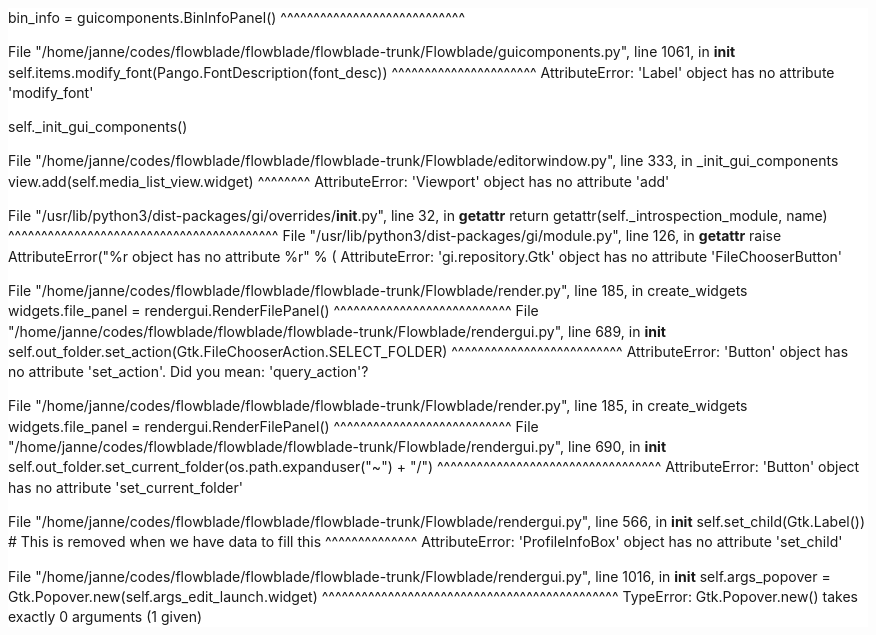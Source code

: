 bin_info = guicomponents.BinInfoPanel()
               ^^^^^^^^^^^^^^^^^^^^^^^^^^^^

  File "/home/janne/codes/flowblade/flowblade/flowblade-trunk/Flowblade/guicomponents.py", line 1061, in __init__
    self.items.modify_font(Pango.FontDescription(font_desc))
    ^^^^^^^^^^^^^^^^^^^^^^
AttributeError: 'Label' object has no attribute 'modify_font'

self._init_gui_components()

  File "/home/janne/codes/flowblade/flowblade/flowblade-trunk/Flowblade/editorwindow.py", line 333, in _init_gui_components
    view.add(self.media_list_view.widget)
    ^^^^^^^^
AttributeError: 'Viewport' object has no attribute 'add'

  File "/usr/lib/python3/dist-packages/gi/overrides/__init__.py", line 32, in __getattr__
    return getattr(self._introspection_module, name)
           ^^^^^^^^^^^^^^^^^^^^^^^^^^^^^^^^^^^^^^^^^
  File "/usr/lib/python3/dist-packages/gi/module.py", line 126, in __getattr__
    raise AttributeError("%r object has no attribute %r" % (
AttributeError: 'gi.repository.Gtk' object has no attribute 'FileChooserButton'

  File "/home/janne/codes/flowblade/flowblade/flowblade-trunk/Flowblade/render.py", line 185, in create_widgets
    widgets.file_panel = rendergui.RenderFilePanel()
                         ^^^^^^^^^^^^^^^^^^^^^^^^^^^
  File "/home/janne/codes/flowblade/flowblade/flowblade-trunk/Flowblade/rendergui.py", line 689, in __init__
    self.out_folder.set_action(Gtk.FileChooserAction.SELECT_FOLDER)
    ^^^^^^^^^^^^^^^^^^^^^^^^^^
AttributeError: 'Button' object has no attribute 'set_action'. Did you mean: 'query_action'?

  File "/home/janne/codes/flowblade/flowblade/flowblade-trunk/Flowblade/render.py", line 185, in create_widgets
    widgets.file_panel = rendergui.RenderFilePanel()
                         ^^^^^^^^^^^^^^^^^^^^^^^^^^^
  File "/home/janne/codes/flowblade/flowblade/flowblade-trunk/Flowblade/rendergui.py", line 690, in __init__
    self.out_folder.set_current_folder(os.path.expanduser("~") + "/")
    ^^^^^^^^^^^^^^^^^^^^^^^^^^^^^^^^^^
AttributeError: 'Button' object has no attribute 'set_current_folder'

  File "/home/janne/codes/flowblade/flowblade/flowblade-trunk/Flowblade/rendergui.py", line 566, in __init__
    self.set_child(Gtk.Label()) # This is removed when we have data to fill this
    ^^^^^^^^^^^^^^
AttributeError: 'ProfileInfoBox' object has no attribute 'set_child'

  File "/home/janne/codes/flowblade/flowblade/flowblade-trunk/Flowblade/rendergui.py", line 1016, in __init__
    self.args_popover = Gtk.Popover.new(self.args_edit_launch.widget)
                        ^^^^^^^^^^^^^^^^^^^^^^^^^^^^^^^^^^^^^^^^^^^^^
TypeError: Gtk.Popover.new() takes exactly 0 arguments (1 given)
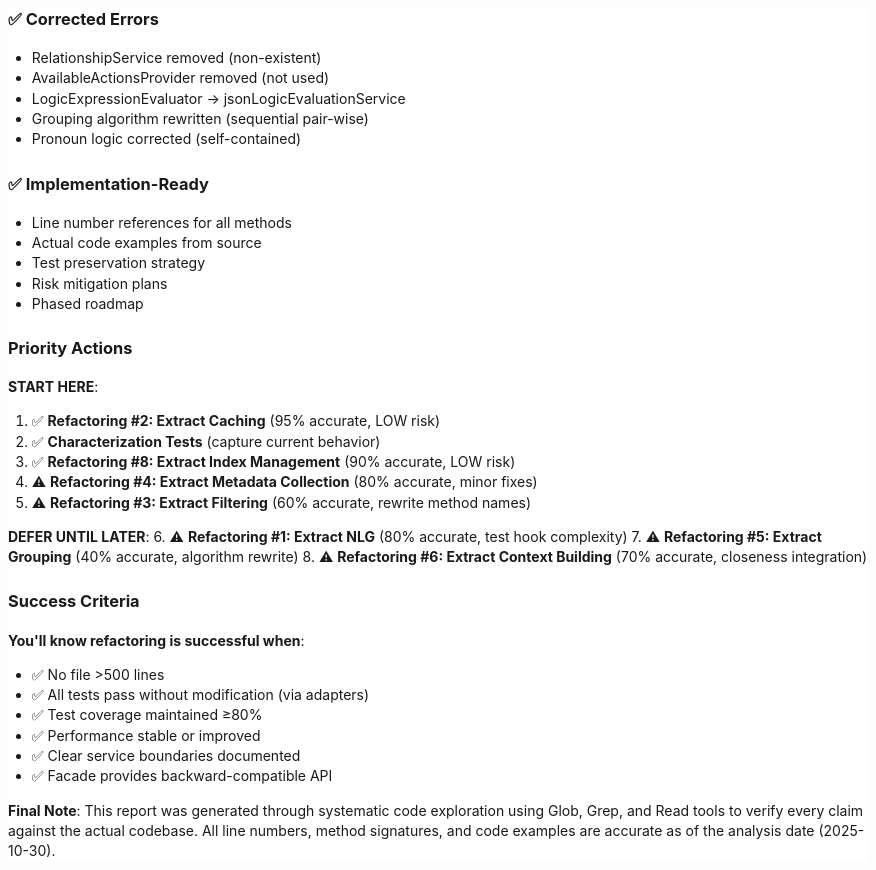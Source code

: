 ### ✅ Corrected Errors
- RelationshipService removed (non-existent)
- AvailableActionsProvider removed (not used)
- LogicExpressionEvaluator → jsonLogicEvaluationService
- Grouping algorithm rewritten (sequential pair-wise)
- Pronoun logic corrected (self-contained)

### ✅ Implementation-Ready
- Line number references for all methods
- Actual code examples from source
- Test preservation strategy
- Risk mitigation plans
- Phased roadmap

### Priority Actions

**START HERE**:
1. ✅ **Refactoring #2: Extract Caching** (95% accurate, LOW risk)
2. ✅ **Characterization Tests** (capture current behavior)
3. ✅ **Refactoring #8: Extract Index Management** (90% accurate, LOW risk)
4. ⚠️ **Refactoring #4: Extract Metadata Collection** (80% accurate, minor fixes)
5. ⚠️ **Refactoring #3: Extract Filtering** (60% accurate, rewrite method names)

**DEFER UNTIL LATER**:
6. ⚠️ **Refactoring #1: Extract NLG** (80% accurate, test hook complexity)
7. ⚠️ **Refactoring #5: Extract Grouping** (40% accurate, algorithm rewrite)
8. ⚠️ **Refactoring #6: Extract Context Building** (70% accurate, closeness integration)

### Success Criteria

**You'll know refactoring is successful when**:
- ✅ No file >500 lines
- ✅ All tests pass without modification (via adapters)
- ✅ Test coverage maintained ≥80%
- ✅ Performance stable or improved
- ✅ Clear service boundaries documented
- ✅ Facade provides backward-compatible API

**Final Note**: This report was generated through systematic code exploration using Glob, Grep, and Read tools to verify every claim against the actual codebase. All line numbers, method signatures, and code examples are accurate as of the analysis date (2025-10-30).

AIM OF THE EXERCISE: Copy the material above in full and exactly, skipping pictures.

EXERCISE RESPONSE:
Source code

: bin_info = guicomponents.BinInfoPanel()
               ^^^^^^^^^^^^^^^^^^^^^^^^^^^^

  File "/home/janne/codes/flowblade/flowblade/flowblade-trunk/Flowblade/guicomponents.py", line 1061, in __init__
    self.items.modify_font(Pango.FontDescription(font_desc))
    ^^^^^^^^^^^^^^^^^^^^^^
AttributeError: 'Label' object has no attribute 'modify_font'

self._init_gui_components()

  File "/home/janne/codes/flowblade/flowblade/flowblade-trunk/Flowblade/editorwindow.py", line 333, in _init_gui_components
    view.add(self.media_list_view.widget)
    ^^^^^^^^
AttributeError: 'Viewport' object has no attribute 'add'

  File "/usr/lib/python3/dist-packages/gi/overrides/__init__.py", line 32, in __getattr__
    return getattr(self._introspection_module, name)
           ^^^^^^^^^^^^^^^^^^^^^^^^^^^^^^^^^^^^^^^^^
  File "/usr/lib/python3/dist-packages/gi/module.py", line 126, in __getattr__
    raise AttributeError("%r object has no attribute %r" % (
AttributeError: 'gi.repository.Gtk' object has no attribute 'FileChooserButton'

  File "/home/janne/codes/flowblade/flowblade/flowblade-trunk/Flowblade/render.py", line 185, in create_widgets
    widgets.file_panel = rendergui.RenderFilePanel()
                         ^^^^^^^^^^^^^^^^^^^^^^^^^^^
  File "/home/janne/codes/flowblade/flowblade/flowblade-trunk/Flowblade/rendergui.py", line 689, in __init__
    self.out_folder.set_action(Gtk.FileChooserAction.SELECT_FOLDER)
    ^^^^^^^^^^^^^^^^^^^^^^^^^^
AttributeError: 'Button' object has no attribute 'set_action'. Did you mean: 'query_action'?

  File "/home/janne/codes/flowblade/flowblade/flowblade-trunk/Flowblade/render.py", line 185, in create_widgets
    widgets.file_panel = rendergui.RenderFilePanel()
                         ^^^^^^^^^^^^^^^^^^^^^^^^^^^
  File "/home/janne/codes/flowblade/flowblade/flowblade-trunk/Flowblade/rendergui.py", line 690, in __init__
    self.out_folder.set_current_folder(os.path.expanduser("~") + "/")
    ^^^^^^^^^^^^^^^^^^^^^^^^^^^^^^^^^^
AttributeError: 'Button' object has no attribute 'set_current_folder'

  File "/home/janne/codes/flowblade/flowblade/flowblade-trunk/Flowblade/rendergui.py", line 566, in __init__
    self.set_child(Gtk.Label()) # This is removed when we have data to fill this
    ^^^^^^^^^^^^^^
AttributeError: 'ProfileInfoBox' object has no attribute 'set_child'

  File "/home/janne/codes/flowblade/flowblade/flowblade-trunk/Flowblade/rendergui.py", line 1016, in __init__
    self.args_popover = Gtk.Popover.new(self.args_edit_launch.widget)
                        ^^^^^^^^^^^^^^^^^^^^^^^^^^^^^^^^^^^^^^^^^^^^^
TypeError: Gtk.Popover.new() takes exactly 0 arguments (1 given)
Source code

: ### ✅ Corrected Errors
- RelationshipService removed (non-existent)
- AvailableActionsProvider removed (not used)
- LogicExpressionEvaluator → jsonLogicEvaluationService
- Grouping algorithm rewritten (sequential pair-wise)
- Pronoun logic corrected (self-contained)

### ✅ Implementation-Ready
- Line number references for all methods
- Actual code examples from source
- Test preservation strategy
- Risk mitigation plans
- Phased roadmap

### Priority Actions

**START HERE**:
1. ✅ **Refactoring #2: Extract Caching** (95% accurate, LOW risk)
2. ✅ **Characterization Tests** (capture current behavior)
3. ✅ **Refactoring #8: Extract Index Management** (90% accurate, LOW risk)
4. ⚠️ **Refactoring #4: Extract Metadata Collection** (80% accurate, minor fixes)
5. ⚠️ **Refactoring #3: Extract Filtering** (60% accurate, rewrite method names)

**DEFER UNTIL LATER**:
6. ⚠️ **Refactoring #1: Extract NLG** (80% accurate, test hook complexity)
7. ⚠️ **Refactoring #5: Extract Grouping** (40% accurate, algorithm rewrite)
8. ⚠️ **Refactoring #6: Extract Context Building** (70% accurate, closeness integration)

### Success Criteria

**You'll know refactoring is successful when**:
- ✅ No file >500 lines
- ✅ All tests pass without modification (via adapters)
- ✅ Test coverage maintained ≥80%
- ✅ Performance stable or improved
- ✅ Clear service boundaries documented
- ✅ Facade provides backward-compatible API

**Final Note**: This report was generated through systematic code exploration using Glob, Grep, and Read tools to verify every claim against the actual codebase. All line numbers, method signatures, and code examples are accurate as of the analysis date (2025-10-30).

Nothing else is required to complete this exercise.